### Data
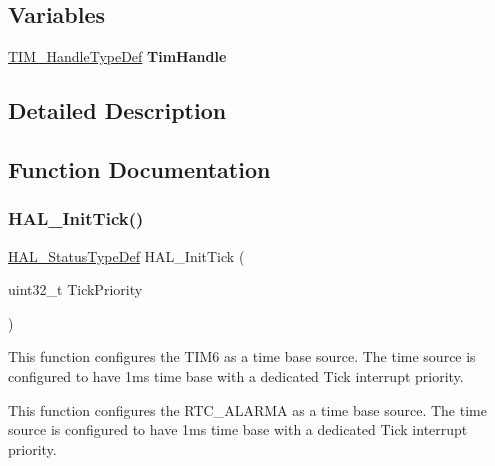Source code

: \subsection*{Variables}
\begin{DoxyCompactItemize}
\item 
\mbox{\label{group___h_a_l___time_base___t_i_m_gaad0e79d89de05e8451c9b6ac5d88109d}} 
\hyperlink{struct_t_i_m___handle_type_def}{T\+I\+M\+\_\+\+Handle\+Type\+Def} {\bfseries Tim\+Handle}
\end{DoxyCompactItemize}


\subsection{Detailed Description}


\subsection{Function Documentation}
\mbox{\label{group___h_a_l___time_base___t_i_m_ga879cdb21ef051eb81ec51c18147397d5}} 
\subsubsection{\texorpdfstring{H\+A\+L\+\_\+\+Init\+Tick()}{HAL\_InitTick()}}
{\footnotesize\ttfamily \hyperlink{stm32f0xx__hal__def_8h_a63c0679d1cb8b8c684fbb0632743478f}{H\+A\+L\+\_\+\+Status\+Type\+Def} H\+A\+L\+\_\+\+Init\+Tick (\begin{DoxyParamCaption}\item[{uint32\+\_\+t}]{Tick\+Priority }\end{DoxyParamCaption})}



This function configures the T\+I\+M6 as a time base source. The time source is configured to have 1ms time base with a dedicated Tick interrupt priority. 

This function configures the R\+T\+C\+\_\+\+A\+L\+A\+R\+MA as a time base source. The time source is configured to have 1ms time base with a dedicated Tick interrupt priority.

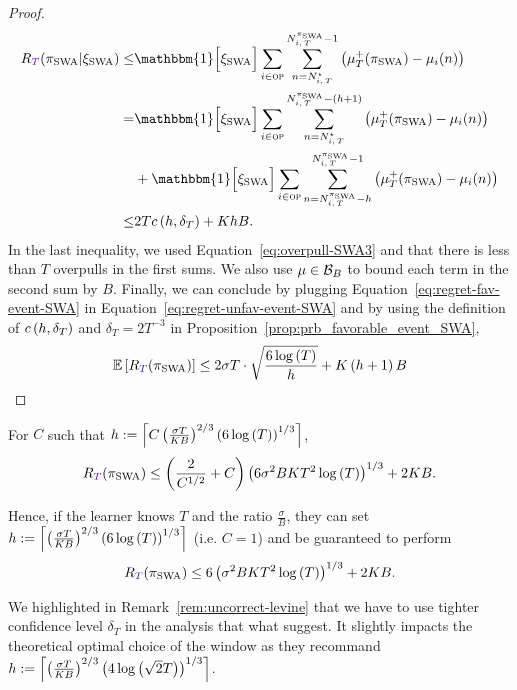 \begin{proof}
\begin{align}
\regret(\piSWA| \HPevent_{\rm SWA}) \leq&  \mathbbm{1} \Big[\HPevent_{\rm SWA}\Big] \sum_{i\in \overpullSet}    \sum_{n=\NiT^\star}^{\NiT^{\piSWA}-1} \pa{\mu^+_T(\piSWA) - \mu_i(n)}\nonumber\\
=&  \mathbbm{1} \Big[\HPevent_{\rm SWA}\Big] \sum_{i\in \overpullSet}    \sum_{n=\NiT^\star}^{\NiT^{\piSWA}-\pa{h+1}} \pa{\mu^+_T(\piSWA) - \mu_i(n)} \nonumber\\ 
&+ \mathbbm{1} \Big[\HPevent_{\rm SWA}\Big] \sum_{i\in \overpullSet} \sum_{n=\NiT^{\piSWA} - h }^{\NiT^{\piSWA}-1} \pa{\mu^+_T(\piSWA) - \mu_i(n)}\nonumber\\
\leq& 2Tc\pa{h,\delta_T} + KhB.
\label{eq:regret-fav-event-SWA}
\end{align}
In the last inequality, we used Equation~\ref{eq:overpull-SWA3} and that there is less than $T$ overpulls in the first sums. We also use $\mu \in \mathcal{B}_{B}$ to bound each term in the second sum by $B$. Finally,  we can conclude by plugging Equation~\ref{eq:regret-fav-event-SWA} in Equation~\ref{eq:regret-unfav-event-SWA} and by using the definition of $c\left(h,\delta_T\right)$ and $\delta_T= 2T^{-3}$ in Proposition~\ref{prop:prb_favorable_event_SWA},
\[
\EE{\regret(\piSWA)} \leq 2\sigma T\cdot\sqrt{\frac{6\log\pa{T}}{h}} + K\pa{h+1}B
\]
\end{proof}
\begin{corollary}
For $C$ such that $h:= \left\lceil C \left(\frac{\sigma T}{KB}\right)^{2/3}\left(6\log\left(T\right)\right)^{1/3}\right\rceil$, 
\[
\regret(\piSWA) \leq \pa{\frac{2}{C^{1/2}} + C} \pa{6 \sigma^2 B K T^2 \log\pa{T}}^{1/3} + 2KB. 
\]

Hence, if the learner knows $T$ and the ratio $\frac{\sigma}{B}$, they can set $h:= \left\lceil\left(\frac{\sigma T}{KB}\right)^{2/3}\left(6\log\left(T\right)\right)^{1/3}\right\rceil$ (i.e. $C=1$) and be guaranteed to perform 
\[
\regret(\piSWA) \leq 6 \pa{\sigma^2 B K T^2 \log\pa{T}}^{1/3} + 2KB. 
\]

\end{corollary}

\begin{remark}
\label{rem:comparaison-levine}
We highlighted in Remark~\ref{rem:uncorrect-levine} that we have to use tighter confidence level $\delta_T$  in the analysis that what \citet{levine2017rotting} suggest. It slightly impacts the theoretical optimal choice of the window as they recommand  $h:= \left\lceil\left(\frac{\sigma T}{KB}\right)^{2/3}\left(4\log\left(\sqrt{2}T\right)\right)^{1/3}\right\rceil$.
\end{remark}

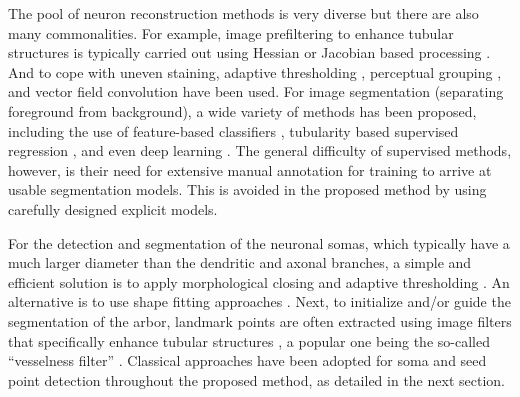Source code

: The pool of neuron reconstruction methods is very diverse \cite{meijering2010neuron, donohue2011automated, acciai2016automated, peng2015bigneuron} but there are also many commonalities. For example, image prefiltering to enhance tubular structures is typically carried out using Hessian or Jacobian based processing \cite{xiong2006automated, al2008improved, yuan2009mdl, wang2011broadly}. And to cope with uneven staining, adaptive thresholding \cite{zhou2015adaptive}, perceptual grouping \cite{narayanaswamy20113}, and vector field convolution \cite{mukherjee2015tubularity} have been used. For image segmentation (separating foreground from background), a wide variety of methods has been proposed, including the use of feature-based classifiers \cite{turetken2011automated, chen2015smarttracing, jimenez2015improved}, tubularity based supervised regression \cite{sironi2016multiscale}, and even deep learning \cite{li2017deep}. The general difficulty of supervised methods, however, is their need for extensive manual annotation for training to arrive at usable segmentation models. This is avoided in the proposed method by using carefully designed explicit models.

For the detection and segmentation of the neuronal somas, which typically have a much larger diameter than the dendritic and axonal branches, a simple and efficient solution is to apply morphological closing and adaptive thresholding \cite{yan2013automated}. An alternative is to use shape fitting approaches \cite{quan2013neurogps}. Next, to initialize and/or guide the segmentation of the arbor, landmark points are often extracted using image filters that specifically enhance tubular structures \cite{wang2011broadly, turetken2011automated, choromanska2012automatic, su2012junction, radojevic2016fuzzy}, a popular one being the so-called ``vesselness filter'' \cite{frangi1998multiscale}. Classical approaches have been adopted for soma and seed point detection throughout the proposed method, as detailed in the next section.

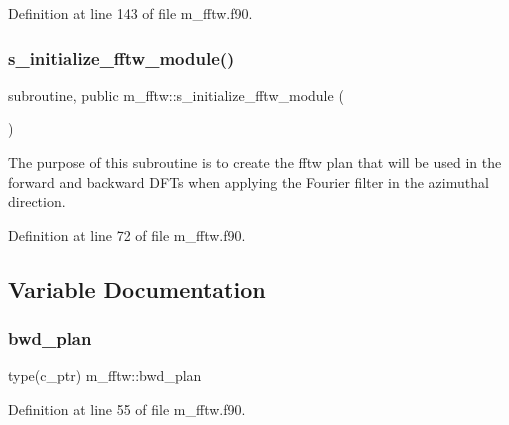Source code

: Definition at line 143 of file m\+\_\+fftw.\+f90.

\mbox{\label{namespacem__fftw_a6f924722e9573d6526d5d1ba173f4ac6}} 
\subsubsection{\texorpdfstring{s\+\_\+initialize\+\_\+fftw\+\_\+module()}{s\_initialize\_fftw\_module()}}
{\footnotesize\ttfamily subroutine, public m\+\_\+fftw\+::s\+\_\+initialize\+\_\+fftw\+\_\+module (\begin{DoxyParamCaption}{ }\end{DoxyParamCaption})}



The purpose of this subroutine is to create the fftw plan that will be used in the forward and backward D\+F\+Ts when applying the Fourier filter in the azimuthal direction. 



Definition at line 72 of file m\+\_\+fftw.\+f90.



\subsection{Variable Documentation}
\mbox{\label{namespacem__fftw_a5120d0924ad190de0c0967cfdfdffb64}} 
\subsubsection{\texorpdfstring{bwd\+\_\+plan}{bwd\_plan}}
{\footnotesize\ttfamily type(c\+\_\+ptr) m\+\_\+fftw\+::bwd\+\_\+plan}



Definition at line 55 of file m\+\_\+fftw.\+f90.

\mbox{\label{namespacem__fftw_afa99ee82497ae0ee316e97734ad0d7d3}} 
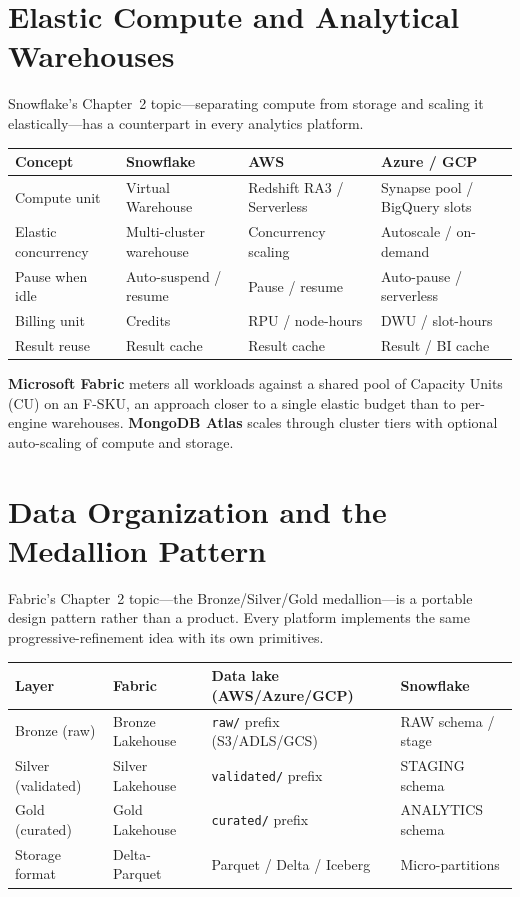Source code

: \section{Elastic Compute and Analytical Warehouses}
%
Snowflake's Chapter~2 topic---separating compute from storage and scaling it elastically---has a
counterpart in every analytics platform.

\begin{center}
\footnotesize
\begin{tabular}{@{}p{2.8cm}p{3.2cm}p{3.2cm}p{3.2cm}@{}}
\toprule
\textbf{Concept} & \textbf{Snowflake} & \textbf{AWS} & \textbf{Azure / GCP} \\
\midrule
Compute unit & Virtual Warehouse & Redshift RA3 / Serverless & Synapse pool / BigQuery slots \\
Elastic concurrency & Multi-cluster warehouse & Concurrency scaling & Autoscale / on-demand \\
Pause when idle & Auto-suspend / resume & Pause / resume & Auto-pause / serverless \\
Billing unit & Credits & RPU / node-hours & DWU / slot-hours \\
Result reuse & Result cache & Result cache & Result / BI cache \\
\bottomrule
\end{tabular}
\end{center}

\noindent \textbf{Microsoft Fabric} meters all workloads against a shared pool of Capacity Units
(CU) on an F-SKU, an approach closer to a single elastic budget than to per-engine warehouses.
\textbf{MongoDB Atlas} scales through cluster tiers with optional auto-scaling of compute and storage.

\section{Data Organization and the Medallion Pattern}
%
Fabric's Chapter~2 topic---the Bronze/Silver/Gold medallion---is a portable design pattern rather
than a product. Every platform implements the same progressive-refinement idea with its own primitives.

\begin{center}
\footnotesize
\begin{tabular}{@{}p{2.6cm}p{3.4cm}p{3.4cm}p{3.0cm}@{}}
\toprule
\textbf{Layer} & \textbf{Fabric} & \textbf{Data lake (AWS/Azure/GCP)} & \textbf{Snowflake} \\
\midrule
Bronze (raw) & Bronze Lakehouse & \texttt{raw/} prefix (S3/ADLS/GCS) & RAW schema / stage \\
Silver (validated) & Silver Lakehouse & \texttt{validated/} prefix & STAGING schema \\
Gold (curated) & Gold Lakehouse & \texttt{curated/} prefix & ANALYTICS schema \\
Storage format & Delta-Parquet & Parquet / Delta / Iceberg & Micro-partitions \\
\bottomrule
\end{tabular}
\end{center}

### About this exercise
The expected output is the exact run of lines from the first line of the material above through the line that contains "This function configures the T\+I\+M6", minus any pictures.

### Answer to this problem
Source code

: \subsection*{Variables}
\begin{DoxyCompactItemize}
\item 
\mbox{\label{group___h_a_l___time_base___t_i_m_gaad0e79d89de05e8451c9b6ac5d88109d}} 
\hyperlink{struct_t_i_m___handle_type_def}{T\+I\+M\+\_\+\+Handle\+Type\+Def} {\bfseries Tim\+Handle}
\end{DoxyCompactItemize}


\subsection{Detailed Description}


\subsection{Function Documentation}
\mbox{\label{group___h_a_l___time_base___t_i_m_ga879cdb21ef051eb81ec51c18147397d5}} 
\subsubsection{\texorpdfstring{H\+A\+L\+\_\+\+Init\+Tick()}{HAL\_InitTick()}}
{\footnotesize\ttfamily \hyperlink{stm32f0xx__hal__def_8h_a63c0679d1cb8b8c684fbb0632743478f}{H\+A\+L\+\_\+\+Status\+Type\+Def} H\+A\+L\+\_\+\+Init\+Tick (\begin{DoxyParamCaption}\item[{uint32\+\_\+t}]{Tick\+Priority }\end{DoxyParamCaption})}



This function configures the T\+I\+M6 as a time base source. The time source is configured to have 1ms time base with a dedicated Tick interrupt priority. 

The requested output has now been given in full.